‘Talk to You Soon’
For the record, not all men are creeps. Sure, some creep along to get things done, but most don’t mean harm, and there are some really, truly terrific guys out there.
And get this: Not all men (particularly those who dump you) are idiots.
In fact, they know exactly what they’re doing or not doing.
A short time ago, in a galaxy all too familiar, a smart, adorable guy I’d been chatting with for months faded — like one too many others — into oblivion. The red flags were raised from day one.
It started with one great conversation and ended with an….
There were an intense series of exchanges: He’d IM, I’d text. He’d leave a message apologizing for not calling every … say … week and a half; I’d return the call shortly thereafter, maybe send an e-mail response. We’d call at odd hours, occasionally meet up and enjoy our rendezvous.
We were both very, very busy people (apparently), and our relationship was ill-defined. But, at least it was ongoing, which is occasionally better than nothing (I had thought). Plus, I liked the guy.
The strangely intriguing interactions lasted about two months, until I actually noticed the waving red flags as he’d inevitably close our conversations with “talk to you soon….”
I’d sort of say, “OK,” and trail off, left to ponder.
I suppose I could have been pumped that “I” and “talk” and “you” and “soon” were in the same sentence, since to me, soon means soon.
As it turns out, though, “talk to you soon” meant “buh-bye.” Period.
Now, I do realize that stupidity runs rampant in the journey to Loveland — we hear what we want, anticipate what we shouldn’t and expect — perhaps too much.
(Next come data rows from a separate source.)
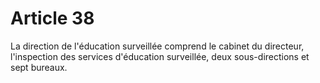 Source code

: # Article 38

La direction de l'éducation surveillée comprend le cabinet du directeur, l'inspection des services d'éducation surveillée, deux sous-directions et sept bureaux.
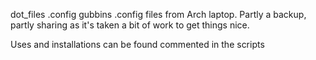 dot_files
.config gubbins
.config files from Arch laptop. Partly a backup, partly sharing as it's taken a bit of work to get things nice.

Uses and installations can be found commented in the scripts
It’s also difficult to bid adieu — sometimes you don’t want to speak soon (or ever) but don’t have the cojones to admit it; sometimes you shouldn’t speak soon. And sometimes things are best left as is.
But with all our advanced means of communicating efficiently (if only occasionally effectively), courtship coding is still way off.
Today, a blind date is never blind — you’ve met them on Google. Calling may mean an IM or text; making plans may mean meeting up at a mutual friend’s party or after hours; goodbye often means you’ll still e-mail for weeks/months/years until someone finally puts his or her keyboard down. And, I guess tomorrow may mean “soon,” while soon may apparently mean never.
I should get this stuff (I think). After all, I have a Treo I can sort of work.
Dating, however, is primal. Regardless of how you hear it, there’s something nice about: “I will call you on Tuesday to see what’s cooking for the weekend.”
Meaning: I am interested in seeing you again to pursue the notion of dating you. I. Will. Call. You. Tuesday. Easy.
Not interested? Click unsubscribe. No mentions of future contact. No “Let’s be friends.” No random texts (unless you’re really, really drunk or have a friend to set up). It’s rough, but the wishy-washy, unsure, flip-flopping that’s plagued even our country’s leaders is simply a waste of time. And, it’s annoying.
Admittedly awful at severing ties, I’m also increasingly challenged to find something less frustrating, irritating and uncomfortable than unmatched expectations.
Was a time, after my now-ex-boyfriend and I had split, we would (stupidly) chat for hours — laughing, catching up and flirting (I thought, dumbly) harmlessly. Habitually, he’d sign off with “Talk to you soon.”
Note: I didn’t want to get back together. Also note: Boys and girls cannot — I repeat — cannot be just friends.
Still, I’d bite my tongue and hang up/leave feeling befuddled and agitated (see above for severing ties habits.)
This silly game continued for months. We spoke often, until after a long, flirty brunch, he mentioned his “new” girlfriend (we’ll save his tactics for another time). He tilted his head, claiming he wanted to remain friends — for brunch and whatnot.
“Of course,” I said, clenching my teeth, and sort of meaning it (as soon as I poked his eyes out and got a new boyfriend). We joked about never being able to replace me, and as we parted ways, he hugged me. Then, per usual, he said, “Talk to you soon.”
No, I haven’t heard from him since.
I guess for all the communication mayhem of my smart, adorable guy, his lack of clarity was actually quite clear.
Yes, “talk to you soon” is a bit smoother than “best of luck” or, worse, “have a nice life.” But losing faith in people — or a gender as a whole — seems even worse than hearing the truth.
Because, ultimately, making no plan means having no intention. And no call/text/e-mail means he’s not thinking about you.
Not now, not tomorrow and not soon. Period.